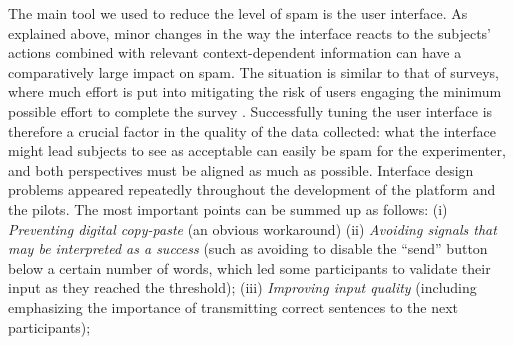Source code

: \documentclass[a4paper,fleqn]{cas-dc}
\begin{document}
The main tool we used to reduce the level of spam is the user interface.
As explained above, minor changes in the way the interface reacts to the
subjects' actions combined with relevant context-dependent information
can have a comparatively large impact on spam.
The situation is similar to that of surveys, where much effort is put
into mitigating the risk of users engaging the minimum possible effort
to complete the survey \citep{krosnick_threat_2000}. Successfully
tuning the user interface is therefore a crucial factor in the quality
of the data collected: what the interface might lead subjects to see as
acceptable can easily be spam for the experimenter, and both
perspectives must be aligned as much as possible. Interface design
problems appeared repeatedly throughout the development of the platform
and the pilots. The most important points can be summed up as follows:
(i)
  \emph{Preventing digital copy-paste} (an obvious workaround)
(ii)
  \emph{Avoiding signals that may be interpreted as a success} (such as avoiding to disable the ``send'' button below a certain number of words, which led some participants to validate their input as they reached the threshold);
(iii)
  \emph{Improving input quality} (including emphasizing the importance of transmitting correct sentences to the next participants);
\end{document}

Activity:
Using the material above, transcribe exactly the lines from the line with "into mitigating the" to the line with "problems appeared repeatedly"; both count, and nothing else goes in.

Answer section:
into mitigating the risk of users engaging the minimum possible effort
to complete the survey \citep{krosnick_threat_2000}. Successfully
tuning the user interface is therefore a crucial factor in the quality
of the data collected: what the interface might lead subjects to see as
acceptable can easily be spam for the experimenter, and both
perspectives must be aligned as much as possible. Interface design
problems appeared repeatedly throughout the development of the platform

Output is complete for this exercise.